**Instructions for the task:**
Scan the lines below and report each one containing "GenericMappingTools" by copying it.

**Given records:**
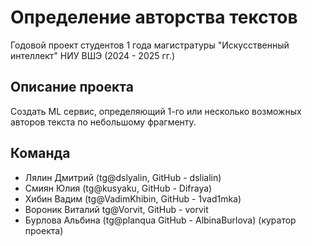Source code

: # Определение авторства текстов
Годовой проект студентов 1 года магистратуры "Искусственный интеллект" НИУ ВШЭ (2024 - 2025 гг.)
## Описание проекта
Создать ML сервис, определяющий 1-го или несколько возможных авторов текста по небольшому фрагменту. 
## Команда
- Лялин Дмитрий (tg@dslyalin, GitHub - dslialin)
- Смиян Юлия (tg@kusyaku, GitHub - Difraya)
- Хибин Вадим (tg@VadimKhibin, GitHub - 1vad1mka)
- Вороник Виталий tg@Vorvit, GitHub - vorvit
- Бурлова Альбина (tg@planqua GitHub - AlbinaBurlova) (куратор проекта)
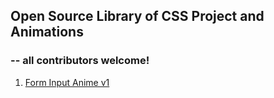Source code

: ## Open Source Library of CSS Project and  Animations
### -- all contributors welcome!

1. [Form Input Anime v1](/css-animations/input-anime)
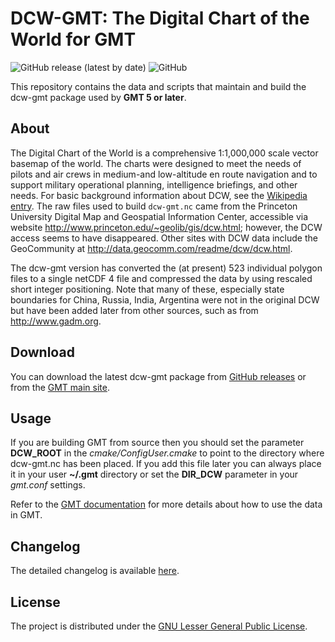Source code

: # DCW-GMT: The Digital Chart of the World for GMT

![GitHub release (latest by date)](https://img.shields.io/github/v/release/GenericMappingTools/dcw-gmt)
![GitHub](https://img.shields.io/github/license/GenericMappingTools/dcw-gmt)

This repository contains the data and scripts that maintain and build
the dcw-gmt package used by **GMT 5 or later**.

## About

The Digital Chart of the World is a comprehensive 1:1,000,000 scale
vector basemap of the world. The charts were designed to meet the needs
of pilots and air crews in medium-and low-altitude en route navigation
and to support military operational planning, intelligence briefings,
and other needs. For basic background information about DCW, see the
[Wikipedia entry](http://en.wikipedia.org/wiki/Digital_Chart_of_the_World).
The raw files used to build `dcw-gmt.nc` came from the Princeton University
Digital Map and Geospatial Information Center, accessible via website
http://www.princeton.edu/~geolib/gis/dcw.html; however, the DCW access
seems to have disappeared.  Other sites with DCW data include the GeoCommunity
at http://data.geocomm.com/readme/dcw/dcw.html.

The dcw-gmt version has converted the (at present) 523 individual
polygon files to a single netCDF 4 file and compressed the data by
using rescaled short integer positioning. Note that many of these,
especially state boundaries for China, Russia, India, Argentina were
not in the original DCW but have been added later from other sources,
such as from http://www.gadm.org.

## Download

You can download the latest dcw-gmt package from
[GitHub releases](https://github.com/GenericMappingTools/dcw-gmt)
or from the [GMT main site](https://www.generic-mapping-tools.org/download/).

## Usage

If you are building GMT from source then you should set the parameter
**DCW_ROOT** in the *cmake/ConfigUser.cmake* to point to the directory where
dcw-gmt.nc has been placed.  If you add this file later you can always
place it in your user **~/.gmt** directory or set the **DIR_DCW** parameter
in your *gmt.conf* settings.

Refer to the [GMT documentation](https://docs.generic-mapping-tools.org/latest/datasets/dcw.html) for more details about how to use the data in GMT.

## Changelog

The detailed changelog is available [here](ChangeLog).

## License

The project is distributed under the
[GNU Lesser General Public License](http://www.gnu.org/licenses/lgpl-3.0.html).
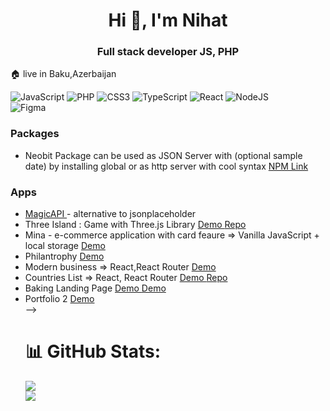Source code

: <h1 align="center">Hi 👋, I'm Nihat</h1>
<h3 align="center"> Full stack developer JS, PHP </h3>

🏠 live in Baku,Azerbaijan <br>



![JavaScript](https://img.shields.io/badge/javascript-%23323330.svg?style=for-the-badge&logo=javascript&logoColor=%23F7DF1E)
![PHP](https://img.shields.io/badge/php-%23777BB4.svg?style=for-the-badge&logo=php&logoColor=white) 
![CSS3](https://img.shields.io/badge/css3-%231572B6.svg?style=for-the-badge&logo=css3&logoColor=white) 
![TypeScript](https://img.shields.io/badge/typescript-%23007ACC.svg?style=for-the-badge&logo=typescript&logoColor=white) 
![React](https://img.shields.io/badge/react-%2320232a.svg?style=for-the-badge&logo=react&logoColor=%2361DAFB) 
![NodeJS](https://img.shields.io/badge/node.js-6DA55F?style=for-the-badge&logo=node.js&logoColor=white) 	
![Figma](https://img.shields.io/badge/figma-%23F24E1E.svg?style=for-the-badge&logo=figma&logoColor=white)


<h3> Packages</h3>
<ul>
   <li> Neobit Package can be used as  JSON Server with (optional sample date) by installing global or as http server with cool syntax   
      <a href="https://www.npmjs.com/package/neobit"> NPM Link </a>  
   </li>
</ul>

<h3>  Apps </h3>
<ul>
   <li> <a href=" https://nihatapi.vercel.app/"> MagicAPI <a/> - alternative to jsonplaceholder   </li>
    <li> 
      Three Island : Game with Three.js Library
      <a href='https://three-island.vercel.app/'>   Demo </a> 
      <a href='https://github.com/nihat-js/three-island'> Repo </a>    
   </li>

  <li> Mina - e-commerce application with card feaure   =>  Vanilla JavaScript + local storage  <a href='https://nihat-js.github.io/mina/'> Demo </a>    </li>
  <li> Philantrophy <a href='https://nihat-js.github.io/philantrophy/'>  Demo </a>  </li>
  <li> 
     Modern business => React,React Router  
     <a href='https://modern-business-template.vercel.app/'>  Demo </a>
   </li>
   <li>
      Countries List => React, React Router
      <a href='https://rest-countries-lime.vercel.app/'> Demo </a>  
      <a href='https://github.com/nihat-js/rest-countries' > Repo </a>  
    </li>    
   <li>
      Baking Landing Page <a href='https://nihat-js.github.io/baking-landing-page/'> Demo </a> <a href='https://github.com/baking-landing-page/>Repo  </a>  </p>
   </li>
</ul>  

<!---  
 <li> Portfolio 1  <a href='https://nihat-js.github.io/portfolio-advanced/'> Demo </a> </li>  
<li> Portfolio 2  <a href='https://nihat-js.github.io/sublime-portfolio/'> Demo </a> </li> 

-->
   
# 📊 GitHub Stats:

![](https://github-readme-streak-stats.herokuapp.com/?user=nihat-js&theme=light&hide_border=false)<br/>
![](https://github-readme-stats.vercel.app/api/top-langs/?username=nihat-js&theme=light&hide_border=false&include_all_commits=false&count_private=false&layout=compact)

**Reply:**
![GitHub release (latest by date)](https://img.shields.io/github/v/release/GenericMappingTools/dcw-gmt)
![GitHub](https://img.shields.io/github/license/GenericMappingTools/dcw-gmt)
[GitHub releases](https://github.com/GenericMappingTools/dcw-gmt)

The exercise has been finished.